PROBLEM STATEMENT ::
Repeat each record that follows, keeping it identical.

SOURCE MATERIAL ::
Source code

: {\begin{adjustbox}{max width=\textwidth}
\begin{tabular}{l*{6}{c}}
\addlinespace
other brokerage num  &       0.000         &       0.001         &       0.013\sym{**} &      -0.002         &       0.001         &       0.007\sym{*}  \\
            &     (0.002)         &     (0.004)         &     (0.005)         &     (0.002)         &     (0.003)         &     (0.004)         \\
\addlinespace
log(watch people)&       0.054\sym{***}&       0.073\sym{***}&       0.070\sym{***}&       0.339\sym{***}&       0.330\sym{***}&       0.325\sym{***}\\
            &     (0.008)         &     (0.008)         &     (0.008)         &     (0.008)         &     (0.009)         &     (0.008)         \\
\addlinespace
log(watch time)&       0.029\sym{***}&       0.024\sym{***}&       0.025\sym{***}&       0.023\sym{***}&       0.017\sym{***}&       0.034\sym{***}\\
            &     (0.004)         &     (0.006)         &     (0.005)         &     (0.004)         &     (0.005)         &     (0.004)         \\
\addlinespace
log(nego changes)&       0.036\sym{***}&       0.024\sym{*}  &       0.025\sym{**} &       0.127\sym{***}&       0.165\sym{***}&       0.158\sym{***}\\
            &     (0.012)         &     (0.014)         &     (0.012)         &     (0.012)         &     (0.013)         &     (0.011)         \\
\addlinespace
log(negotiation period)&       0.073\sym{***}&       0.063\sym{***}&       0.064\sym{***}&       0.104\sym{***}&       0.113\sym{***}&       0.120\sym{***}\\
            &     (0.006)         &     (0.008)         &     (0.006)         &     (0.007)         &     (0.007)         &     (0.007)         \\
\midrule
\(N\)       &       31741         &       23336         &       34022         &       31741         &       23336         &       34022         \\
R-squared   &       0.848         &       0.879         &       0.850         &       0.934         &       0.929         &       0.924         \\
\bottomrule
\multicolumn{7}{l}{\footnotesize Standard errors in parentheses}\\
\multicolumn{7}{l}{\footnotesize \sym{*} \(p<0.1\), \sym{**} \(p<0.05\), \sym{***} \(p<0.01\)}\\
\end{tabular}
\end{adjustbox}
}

RESULT OF THE EXERCISE ::
Source code

: {\begin{adjustbox}{max width=\textwidth}
\begin{tabular}{l*{6}{c}}
\addlinespace
other brokerage num  &       0.000         &       0.001         &       0.013\sym{**} &      -0.002         &       0.001         &       0.007\sym{*}  \\
            &     (0.002)         &     (0.004)         &     (0.005)         &     (0.002)         &     (0.003)         &     (0.004)         \\
\addlinespace
log(watch people)&       0.054\sym{***}&       0.073\sym{***}&       0.070\sym{***}&       0.339\sym{***}&       0.330\sym{***}&       0.325\sym{***}\\
            &     (0.008)         &     (0.008)         &     (0.008)         &     (0.008)         &     (0.009)         &     (0.008)         \\
\addlinespace
log(watch time)&       0.029\sym{***}&       0.024\sym{***}&       0.025\sym{***}&       0.023\sym{***}&       0.017\sym{***}&       0.034\sym{***}\\
            &     (0.004)         &     (0.006)         &     (0.005)         &     (0.004)         &     (0.005)         &     (0.004)         \\
\addlinespace
log(nego changes)&       0.036\sym{***}&       0.024\sym{*}  &       0.025\sym{**} &       0.127\sym{***}&       0.165\sym{***}&       0.158\sym{***}\\
            &     (0.012)         &     (0.014)         &     (0.012)         &     (0.012)         &     (0.013)         &     (0.011)         \\
\addlinespace
log(negotiation period)&       0.073\sym{***}&       0.063\sym{***}&       0.064\sym{***}&       0.104\sym{***}&       0.113\sym{***}&       0.120\sym{***}\\
            &     (0.006)         &     (0.008)         &     (0.006)         &     (0.007)         &     (0.007)         &     (0.007)         \\
\midrule
\(N\)       &       31741         &       23336         &       34022         &       31741         &       23336         &       34022         \\
R-squared   &       0.848         &       0.879         &       0.850         &       0.934         &       0.929         &       0.924         \\
\bottomrule
\multicolumn{7}{l}{\footnotesize Standard errors in parentheses}\\
\multicolumn{7}{l}{\footnotesize \sym{*} \(p<0.1\), \sym{**} \(p<0.05\), \sym{***} \(p<0.01\)}\\
\end{tabular}
\end{adjustbox}
}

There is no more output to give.